Source texts of formatted documents:
═══

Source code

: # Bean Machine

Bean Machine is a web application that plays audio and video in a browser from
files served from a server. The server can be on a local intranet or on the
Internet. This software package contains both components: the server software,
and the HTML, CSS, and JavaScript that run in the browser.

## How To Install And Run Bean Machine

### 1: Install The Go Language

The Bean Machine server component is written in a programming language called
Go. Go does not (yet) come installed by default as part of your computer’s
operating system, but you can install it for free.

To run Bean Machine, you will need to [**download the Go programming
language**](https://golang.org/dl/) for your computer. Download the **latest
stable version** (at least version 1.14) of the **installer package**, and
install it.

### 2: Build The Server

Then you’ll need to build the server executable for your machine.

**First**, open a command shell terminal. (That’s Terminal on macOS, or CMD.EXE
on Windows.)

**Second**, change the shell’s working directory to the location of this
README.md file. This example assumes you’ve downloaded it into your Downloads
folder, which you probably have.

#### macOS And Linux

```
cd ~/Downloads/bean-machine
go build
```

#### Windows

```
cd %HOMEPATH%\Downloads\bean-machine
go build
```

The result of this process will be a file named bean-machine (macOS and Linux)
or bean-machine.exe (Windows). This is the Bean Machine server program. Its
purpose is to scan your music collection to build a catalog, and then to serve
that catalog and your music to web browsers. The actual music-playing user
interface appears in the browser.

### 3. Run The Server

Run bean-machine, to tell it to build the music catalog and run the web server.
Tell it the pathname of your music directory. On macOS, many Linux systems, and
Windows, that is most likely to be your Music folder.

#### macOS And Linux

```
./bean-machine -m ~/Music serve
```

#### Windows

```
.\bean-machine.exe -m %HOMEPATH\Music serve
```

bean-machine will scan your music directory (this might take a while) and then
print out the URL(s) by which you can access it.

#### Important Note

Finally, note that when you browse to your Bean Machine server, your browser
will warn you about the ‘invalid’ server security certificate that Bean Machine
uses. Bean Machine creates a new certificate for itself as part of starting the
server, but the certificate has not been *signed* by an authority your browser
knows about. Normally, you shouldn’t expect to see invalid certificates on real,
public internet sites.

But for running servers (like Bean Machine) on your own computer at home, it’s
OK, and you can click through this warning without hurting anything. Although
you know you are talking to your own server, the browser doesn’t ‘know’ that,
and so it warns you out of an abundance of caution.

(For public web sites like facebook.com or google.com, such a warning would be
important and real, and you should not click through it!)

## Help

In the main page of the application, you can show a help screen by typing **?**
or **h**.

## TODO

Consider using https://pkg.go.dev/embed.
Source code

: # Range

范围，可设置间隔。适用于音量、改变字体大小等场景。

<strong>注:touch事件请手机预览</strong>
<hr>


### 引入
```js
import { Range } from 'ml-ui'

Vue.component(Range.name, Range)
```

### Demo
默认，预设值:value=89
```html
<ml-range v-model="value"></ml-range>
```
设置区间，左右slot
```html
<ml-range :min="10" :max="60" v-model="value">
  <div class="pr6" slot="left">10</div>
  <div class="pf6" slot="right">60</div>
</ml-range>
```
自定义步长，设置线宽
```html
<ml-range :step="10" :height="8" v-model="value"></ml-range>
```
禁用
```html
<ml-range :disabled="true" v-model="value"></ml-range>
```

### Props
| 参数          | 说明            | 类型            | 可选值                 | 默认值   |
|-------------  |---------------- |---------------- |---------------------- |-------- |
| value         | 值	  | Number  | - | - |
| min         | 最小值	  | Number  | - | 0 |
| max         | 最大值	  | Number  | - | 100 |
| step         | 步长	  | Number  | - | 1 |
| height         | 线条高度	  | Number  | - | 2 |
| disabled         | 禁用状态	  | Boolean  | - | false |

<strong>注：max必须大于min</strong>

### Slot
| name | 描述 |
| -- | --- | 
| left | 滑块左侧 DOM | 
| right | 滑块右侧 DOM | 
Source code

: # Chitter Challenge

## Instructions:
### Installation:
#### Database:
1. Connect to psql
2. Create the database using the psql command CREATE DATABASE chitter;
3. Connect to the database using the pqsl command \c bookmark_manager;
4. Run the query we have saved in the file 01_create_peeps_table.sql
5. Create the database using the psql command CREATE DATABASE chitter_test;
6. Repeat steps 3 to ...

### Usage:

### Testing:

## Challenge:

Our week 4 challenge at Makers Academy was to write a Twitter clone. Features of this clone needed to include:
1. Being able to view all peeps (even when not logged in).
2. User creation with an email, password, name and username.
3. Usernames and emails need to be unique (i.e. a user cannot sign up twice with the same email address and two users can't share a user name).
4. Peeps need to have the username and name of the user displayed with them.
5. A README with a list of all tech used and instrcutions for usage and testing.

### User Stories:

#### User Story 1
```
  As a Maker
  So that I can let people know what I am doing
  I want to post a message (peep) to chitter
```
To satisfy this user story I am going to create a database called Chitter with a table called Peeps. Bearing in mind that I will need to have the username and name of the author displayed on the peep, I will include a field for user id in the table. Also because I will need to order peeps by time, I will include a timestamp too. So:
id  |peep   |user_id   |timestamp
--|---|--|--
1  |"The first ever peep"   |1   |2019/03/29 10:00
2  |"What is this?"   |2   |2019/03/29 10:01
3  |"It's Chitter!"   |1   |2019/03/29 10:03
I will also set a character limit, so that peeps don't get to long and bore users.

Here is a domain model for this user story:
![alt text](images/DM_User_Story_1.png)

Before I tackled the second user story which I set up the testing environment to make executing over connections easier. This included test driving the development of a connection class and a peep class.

═══

Your goal:
Reproduce the records above in full and with exact wording.

Response box:
Source code

: # Bean Machine

Bean Machine is a web application that plays audio and video in a browser from
files served from a server. The server can be on a local intranet or on the
Internet. This software package contains both components: the server software,
and the HTML, CSS, and JavaScript that run in the browser.

## How To Install And Run Bean Machine

### 1: Install The Go Language

The Bean Machine server component is written in a programming language called
Go. Go does not (yet) come installed by default as part of your computer’s
operating system, but you can install it for free.

To run Bean Machine, you will need to [**download the Go programming
language**](https://golang.org/dl/) for your computer. Download the **latest
stable version** (at least version 1.14) of the **installer package**, and
install it.

### 2: Build The Server

Then you’ll need to build the server executable for your machine.

**First**, open a command shell terminal. (That’s Terminal on macOS, or CMD.EXE
on Windows.)

**Second**, change the shell’s working directory to the location of this
README.md file. This example assumes you’ve downloaded it into your Downloads
folder, which you probably have.

#### macOS And Linux

```
cd ~/Downloads/bean-machine
go build
```

#### Windows

```
cd %HOMEPATH%\Downloads\bean-machine
go build
```

The result of this process will be a file named bean-machine (macOS and Linux)
or bean-machine.exe (Windows). This is the Bean Machine server program. Its
purpose is to scan your music collection to build a catalog, and then to serve
that catalog and your music to web browsers. The actual music-playing user
interface appears in the browser.

### 3. Run The Server

Run bean-machine, to tell it to build the music catalog and run the web server.
Tell it the pathname of your music directory. On macOS, many Linux systems, and
Windows, that is most likely to be your Music folder.

#### macOS And Linux

```
./bean-machine -m ~/Music serve
```

#### Windows

```
.\bean-machine.exe -m %HOMEPATH\Music serve
```

bean-machine will scan your music directory (this might take a while) and then
print out the URL(s) by which you can access it.

#### Important Note

Finally, note that when you browse to your Bean Machine server, your browser
will warn you about the ‘invalid’ server security certificate that Bean Machine
uses. Bean Machine creates a new certificate for itself as part of starting the
server, but the certificate has not been *signed* by an authority your browser
knows about. Normally, you shouldn’t expect to see invalid certificates on real,
public internet sites.

But for running servers (like Bean Machine) on your own computer at home, it’s
OK, and you can click through this warning without hurting anything. Although
you know you are talking to your own server, the browser doesn’t ‘know’ that,
and so it warns you out of an abundance of caution.

(For public web sites like facebook.com or google.com, such a warning would be
important and real, and you should not click through it!)

## Help

In the main page of the application, you can show a help screen by typing **?**
or **h**.

## TODO

Consider using https://pkg.go.dev/embed.
Source code

: # Range

范围，可设置间隔。适用于音量、改变字体大小等场景。

<strong>注:touch事件请手机预览</strong>
<hr>


### 引入
```js
import { Range } from 'ml-ui'

Vue.component(Range.name, Range)
```

### Demo
默认，预设值:value=89
```html
<ml-range v-model="value"></ml-range>
```
设置区间，左右slot
```html
<ml-range :min="10" :max="60" v-model="value">
  <div class="pr6" slot="left">10</div>
  <div class="pf6" slot="right">60</div>
</ml-range>
```
自定义步长，设置线宽
```html
<ml-range :step="10" :height="8" v-model="value"></ml-range>
```
禁用
```html
<ml-range :disabled="true" v-model="value"></ml-range>
```

### Props
| 参数          | 说明            | 类型            | 可选值                 | 默认值   |
|-------------  |---------------- |---------------- |---------------------- |-------- |
| value         | 值	  | Number  | - | - |
| min         | 最小值	  | Number  | - | 0 |
| max         | 最大值	  | Number  | - | 100 |
| step         | 步长	  | Number  | - | 1 |
| height         | 线条高度	  | Number  | - | 2 |
| disabled         | 禁用状态	  | Boolean  | - | false |

<strong>注：max必须大于min</strong>

### Slot
| name | 描述 |
| -- | --- | 
| left | 滑块左侧 DOM | 
| right | 滑块右侧 DOM | 
Source code

: # Chitter Challenge

## Instructions:
### Installation:
#### Database:
1. Connect to psql
2. Create the database using the psql command CREATE DATABASE chitter;
3. Connect to the database using the pqsl command \c bookmark_manager;
4. Run the query we have saved in the file 01_create_peeps_table.sql
5. Create the database using the psql command CREATE DATABASE chitter_test;
6. Repeat steps 3 to ...

### Usage:

### Testing:

## Challenge:

Our week 4 challenge at Makers Academy was to write a Twitter clone. Features of this clone needed to include:
1. Being able to view all peeps (even when not logged in).
2. User creation with an email, password, name and username.
3. Usernames and emails need to be unique (i.e. a user cannot sign up twice with the same email address and two users can't share a user name).
4. Peeps need to have the username and name of the user displayed with them.
5. A README with a list of all tech used and instrcutions for usage and testing.

### User Stories:

#### User Story 1
```
  As a Maker
  So that I can let people know what I am doing
  I want to post a message (peep) to chitter
```
To satisfy this user story I am going to create a database called Chitter with a table called Peeps. Bearing in mind that I will need to have the username and name of the author displayed on the peep, I will include a field for user id in the table. Also because I will need to order peeps by time, I will include a timestamp too. So:
id  |peep   |user_id   |timestamp
--|---|--|--
1  |"The first ever peep"   |1   |2019/03/29 10:00
2  |"What is this?"   |2   |2019/03/29 10:01
3  |"It's Chitter!"   |1   |2019/03/29 10:03
I will also set a character limit, so that peeps don't get to long and bore users.

Here is a domain model for this user story:
![alt text](images/DM_User_Story_1.png)

Before I tackled the second user story which I set up the testing environment to make executing over connections easier. This included test driving the development of a connection class and a peep class.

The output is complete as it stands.